1/09/2009

Whisperings

I find arguments for the existence of God to be academically interesting and engaging, but I don't expect them to be very good at converting people to Christianity. Most are inductive and probabilistic, which means their force is largely dependent upon the subjective weight that an individual gives them. This weight is determined by the individual's worldview, and accepting Christianity induces a huge change on a worldview.

I think a better strategy is to confront a person with truths about human nature which every reflective person must acknowledge. Given these truths, which worldview offers the best explanation of them? And which worldview offers the best advice about what to do about them?

These are subjective questions, of course. But they are more immediate. More personal. Less cerebral. Christianity makes certain truth-claims about history and the nature of reality, and they are important. But at bottom it is a Way, not a Proposition. Commenting on Jesus' words in John 14:6 ("I am the way, the truth, and the life", Thomas à Kempis says "Without the Way there is no going, without the Truth there is no knowing, without the Life there is no living".

In Christianity's answers to the deepest questions of humanity (Who is well off? What does it mean to be good? What is the good life?) I hear whisperings, resonances, intonations. Something deep inside me responds "ah yes, only that can explain who I am, who I ought to be, and why I am not". Someone who does not hear the same whisperings is unlikely to convert.

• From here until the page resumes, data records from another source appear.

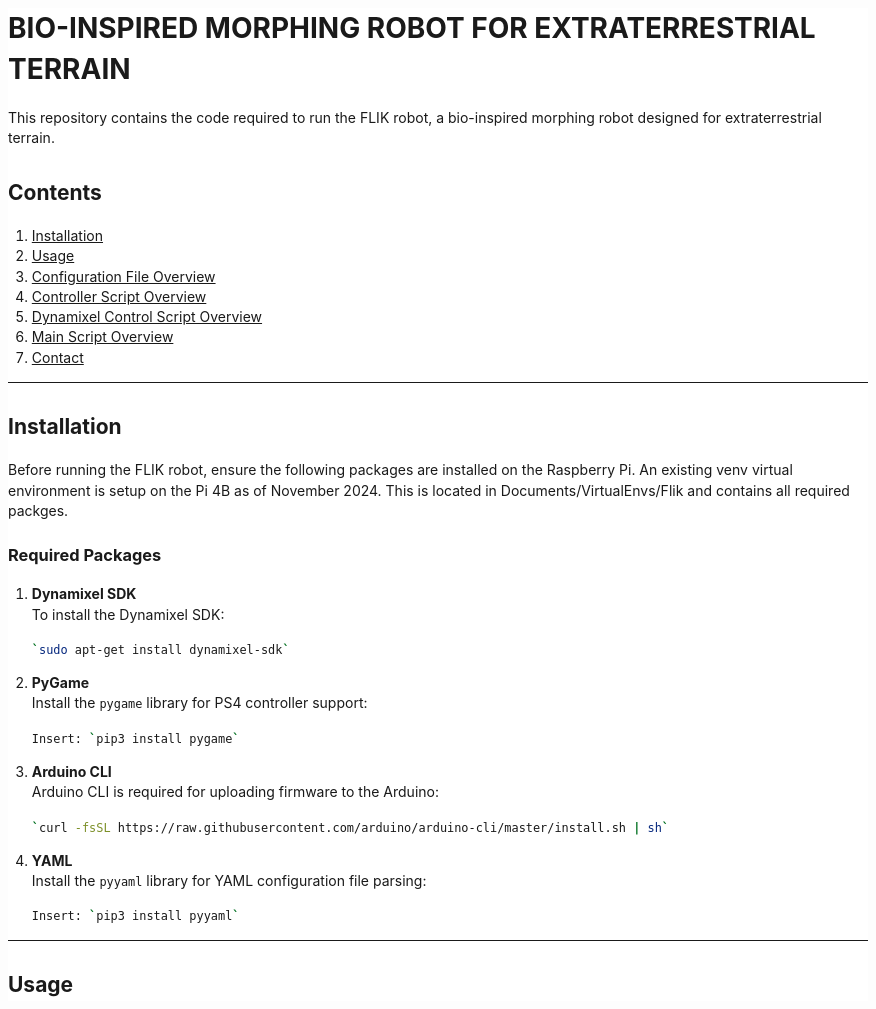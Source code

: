 # BIO-INSPIRED MORPHING ROBOT FOR EXTRATERRESTRIAL TERRAIN

This repository contains the code required to run the FLIK robot, a bio-inspired morphing robot designed for extraterrestrial terrain.

## Contents
1. [Installation](#installation)
2. [Usage](#usage)
3. [Configuration File Overview](#configuration-file-overview)
4. [Controller Script Overview](#controller-script-overview)
5. [Dynamixel Control Script Overview](#dynamixel-control-script-overview)
6. [Main Script Overview](#main-script-overview)
7. [Contact](#contact)

---

## Installation

Before running the FLIK robot, ensure the following packages are installed on the Raspberry Pi. An existing venv virtual environment is setup on the Pi 4B as of November 2024. This is located in Documents/VirtualEnvs/Flik and contains all required packges.

### Required Packages

1. **Dynamixel SDK**  
   To install the Dynamixel SDK:  
    ```bash
   `sudo apt-get install dynamixel-sdk`
    ```

2. **PyGame**  
   Install the `pygame` library for PS4 controller support: 
   ```bash 
   Insert: `pip3 install pygame`
    ```

3. **Arduino CLI**  
   Arduino CLI is required for uploading firmware to the Arduino:
   ```bash  
   `curl -fsSL https://raw.githubusercontent.com/arduino/arduino-cli/master/install.sh | sh`
   ```

4. **YAML**  
   Install the `pyyaml` library for YAML configuration file parsing:  
   ```bash
   Insert: `pip3 install pyyaml`
   ```

---

## Usage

But you can challenge them to listen, and let the Holy Spirit take it from there.

Here are some observations that evoke those deep questions in me, and how Christianity whispers a response that my soul recognizes.

Consuming does not make us happy

Inside everyone is a voice that says "if I just had a little more money, enough for X and Y and Z, then I would be happy and content". But that voice is lying. This experiment has been done many many times, and it has never worked. If you're honest with yourself, you should be able to verify that the voice is never satisfied. It always wants "just a little more". Studies have shown that, above a certain income level necessary for basic needs, having more money does not make you happier. But even basic reflection should show you that this is the case.

Sexual freedom does not make us happy

You'd never know it from how the culture portrays it, but promiscuity and uncommital sex does not make you happy in any ultimate sense. This is also fairly well-confirmed. People that follow basic, conservative (Christian) sexual moral rules are just happier and more satisfied than those who don't. It is not even hard to see why. The fact that we are increasingly divorcing sex from commitment, at tremendous cost to ourselves, only shows that we are not very reflective and we trust what we see in movies more than our own experiences.

We do not do what we know is best for us

This one is strongest and, in a way, most shocking. Not only are we constantly pursuing courses of action which do not make us happy, but we know we are doing so and do it anyway. Furthermore, we choose not to pursue those things which we know do make us happy. Again, you should be able to confirm this easily by self-examination. Here are some examples to get you started:
  • TV/YouTube/the Internet. Have you ever squandered an hour, or an evening, or several evenings, watching television you didn't even like, or YouTube videos you immediately forgot, or browsing internet sites you do not even consider that interesting? And have you ever thought afterward how you really should have been doing something else, which you actually prefer?
  • New-Years resolutions. Everyone makes them. Everyone knows that keeping them would make him happier, more fulfilled, and a better person. Everyone breaks them. Swiftly.
  • Conscience. Everyone has a conscience that gives them basic moral principles, and everyone violates it. Everyone knows they are flawed, everyone does things they know to be wrong.
  • As an extreme example, there are many homeless persons who would rather stay homeless than give up their booze. I know of some. Surely it must be clear, even to themselves in moments of sober honesty, that this is wild foolishness. Is there a dark part of you that is almost that crazy?
Anyone reflective person concerned about living well should be deeply concerned about these features of human nature. Where did they come from, and how do we overcome them? Why do we have a longing to make ourselves happy by continually doing things that we know will never make us happy?

Surely there are several possible explanations, and you will have to evaluate their explanatory power for yourself. You could construct a story according to which this is all a product or byproduct of an evolutionary process of competition and survival. But this is the Christian explanation: We are sick - no, we are dead. The voice that cries out for more and is never satisfied, like an Ungoliant in our breast, is bearing witness to a real need - but it is a need we cannot satisfy unless we are reborn. It is a need that shows we are incomplete. We are not what we were intended to be.

What Christianity offers is, in part, a vision of how to be transformed. How to fill the empty place that your inner voice alerts you to by, paradoxically, nailing that voice to a cross. Because only once it is dead can it be satisfied.

That is what I hear, when I listen. What are your whisperings?